La conciencia del valor incuestionable de esta dignidad nos ayuda a levantarnos cada mañana a pesar de la «grieta matinal», con que Álvaro Mutis evoca a la llana condición humana de incompletud y de necesidad de búsqueda de sentido que cada amanecer nos acosa;  nos auxilia a enfrentar el dolor heredado y reproducido consciente e inconscientemente; nos permite construir esa distancia emocional indispensable ante la abyección y nos conduce hacia el horizonte de la hospitalidad, opuesto al de la hostilidad y el desprecio. La hospitalidad y la hostilidad son las vías que han transitado los trashumantes de todos los tiempos.  En el nuestro, caracterizado por la falta de compromiso y responsabilidad de nadie que no sea uno mismo y ahogado por una demanda de soberanía de hacer lo que nos plazca a partir de una inmensa negación,   se responde a las aspiraciones del más fuerte olvidando las aspiraciones de servicio, respeto,  y responsabilidad hacia ese Otro que somos nosotros mismos.

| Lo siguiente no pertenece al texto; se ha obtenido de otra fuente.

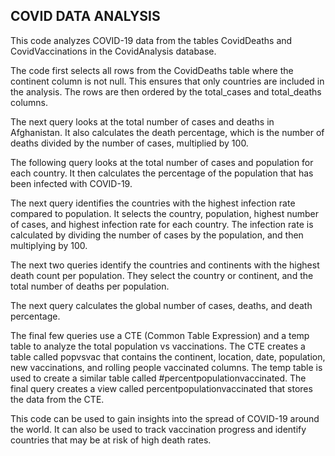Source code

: ## COVID DATA ANALYSIS
This code analyzes COVID-19 data from the tables CovidDeaths and CovidVaccinations in the CovidAnalysis database.

The code first selects all rows from the CovidDeaths table where the continent column is not null. This ensures that only countries are included in the analysis. The rows are then ordered by the total_cases and total_deaths columns.

The next query looks at the total number of cases and deaths in Afghanistan. It also calculates the death percentage, which is the number of deaths divided by the number of cases, multiplied by 100.

The following query looks at the total number of cases and population for each country. It then calculates the percentage of the population that has been infected with COVID-19.

The next query identifies the countries with the highest infection rate compared to population. It selects the country, population, highest number of cases, and highest infection rate for each country. The infection rate is calculated by dividing the number of cases by the population, and then multiplying by 100.

The next two queries identify the countries and continents with the highest death count per population. They select the country or continent, and the total number of deaths per population.

The next query calculates the global number of cases, deaths, and death percentage.

The final few queries use a CTE (Common Table Expression) and a temp table to analyze the total population vs vaccinations. The CTE creates a table called popvsvac that contains the continent, location, date, population, new vaccinations, and rolling people vaccinated columns. The temp table is used to create a similar table called #percentpopulationvaccinated. The final query creates a view called percentpopulationvaccinated that stores the data from the CTE.

This code can be used to gain insights into the spread of COVID-19 around the world. It can also be used to track vaccination progress and identify countries that may be at risk of high death rates.
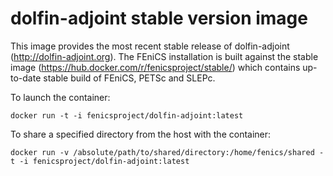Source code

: # dolfin-adjoint stable version image

This image provides the most recent stable release of dolfin-adjoint
(<http://dolfin-adjoint.org>). The FEniCS installation is built
against the stable image
(<https://hub.docker.com/r/fenicsproject/stable/>) which contains
up-to-date stable build of FEniCS, PETSc and SLEPc.

To launch the container:

    docker run -t -i fenicsproject/dolfin-adjoint:latest

To share a specified directory from the host with the container:

    docker run -v /absolute/path/to/shared/directory:/home/fenics/shared -t -i fenicsproject/dolfin-adjoint:latest
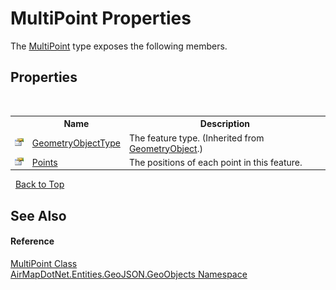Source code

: # MultiPoint Properties
 

The <a href="T_AirMapDotNet_Entities_GeoJSON_GeoObjects_MultiPoint">MultiPoint</a> type exposes the following members.


## Properties
&nbsp;<table><tr><th></th><th>Name</th><th>Description</th></tr><tr><td>![Public property](media/pubproperty.gif "Public property")</td><td><a href="P_AirMapDotNet_Entities_GeoJSON_GeoObjects_GeometryObject_GeometryObjectType">GeometryObjectType</a></td><td>
The feature type.
 (Inherited from <a href="T_AirMapDotNet_Entities_GeoJSON_GeoObjects_GeometryObject">GeometryObject</a>.)</td></tr><tr><td>![Public property](media/pubproperty.gif "Public property")</td><td><a href="P_AirMapDotNet_Entities_GeoJSON_GeoObjects_MultiPoint_Points">Points</a></td><td>
The positions of each point in this feature.</td></tr></table>&nbsp;
<a href="#multipoint-properties">Back to Top</a>

## See Also


#### Reference
<a href="T_AirMapDotNet_Entities_GeoJSON_GeoObjects_MultiPoint">MultiPoint Class</a><br /><a href="N_AirMapDotNet_Entities_GeoJSON_GeoObjects">AirMapDotNet.Entities.GeoJSON.GeoObjects Namespace</a><br />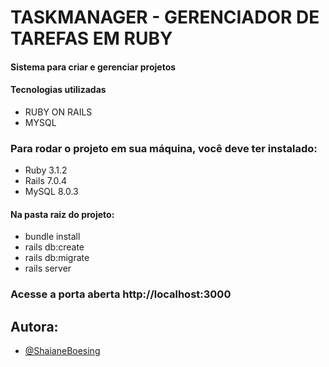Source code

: # TASKMANAGER - GERENCIADOR DE TAREFAS EM RUBY
#### Sistema para criar e gerenciar projetos
#### Tecnologias utilizadas
- RUBY ON RAILS
- MYSQL


### Para rodar o projeto em sua máquina, você deve ter instalado:
- Ruby 3.1.2
- Rails 7.0.4
- MySQL 8.0.3

#### Na pasta raiz do projeto:
- bundle install
- rails db:create
- rails db:migrate
- rails server

### Acesse a porta aberta http://localhost:3000

## Autora:

- [@ShaianeBoesing](https://github.com/ShaianeBoesing)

La mayoría estamos potencialmente lanzados a vivir en el desconsuelo de una indigencia trashumante que sólo puede ser superada mediante esa «hospitalidad absoluta», de la que hablaba Derrida, única capaz de derrumbar los muros yermos de la hostilidad y la evasión, tal y como se hace presente desde tiempos bíblicos, cuando Abraham se levanta de la entrada de su tienda para ir al encuentro de tres hombres llegados de quién sabe donde y, postrándose a sus pies, reconoce en ellos la presencia de Dios:

"Señor mío, si quieres hacerme un favor, te ruego que no pases de largo …  Yo haré que les traigan un poco de agua. Lávense los pies y descansen a la sombra del árbol (…) Abraham fue rápidamente a la carpa donde estaba Sara y le dijo: “¡Pronto! Toma tres medidas de la mejor harina, amásalas y prepara unas tortas”. Después fue corriendo hasta el corral, eligió un ternero tierno y bien cebado, y lo entregó a su sirviente, que de inmediato se puso a prepararlo. Luego tomó cuajada, leche y el ternero ya preparado, y se los sirvió".

Al principio…, la hospitalidad infinita

La gran potencia de la hospitalidad emerge hoy frente a la constante puesta en escena de los estados de excepción, que son dirigidos y aplicados para indigentes trashumantes, cualesquiera sea su condición de indigencia y su necesidad de tener un hogar. Bajo su cobijo se desvanece esta reminiscencia infame de la hostilidad que es falso principio existencial sostenido por esa «teodicea del mal», que bajo el supuesto de conciliar y justificar el sufrimiento y el dolor, deifica una autoridad omnisciente y omnipresente, llámese Dios, Estado o un imperativo mayor, el de la "seguridad propia".

Con el resguardo de la virtud de la hospitalidad se descubre el disfraz de una legitimidad formal y de un egoísmo que esconden su ausencia de relación con la vida y que privilegian la desconfianza frente a la aceptación del Otro, cuando más lo necesita. Un disfraz que erige la mezquindad como modo privilegiado de relación humana con muros rodeados de socavones que son la máxima representación del rechazo y la hostilidad: “pobres, los mataron en la frontera…, pero primero hay que ver que no se lastimen las relaciones entre países…, lo bueno es que aquí no hay paso de migrantes…, apaga el televisor que ya vimos demasiadas malas noticias”, “mira cuantos ancianos hay que están abandonados…, por cierto ¿ya le hablaste a la vieja?, hace mucho tiempo que no sabemos de ella”,  “ufff, estos niños de la calle son un tropel bastante molesto…, cierra la ventanas del coche y mira para otro lado”. La virtud de la hospitalidad significa abrir entre estos muros un espacio para la acción humana que corte de tajo el nexo entre violencia y derecho o defensa de cualquier tipo, porque en ella el mundo y la humanidad comienza. 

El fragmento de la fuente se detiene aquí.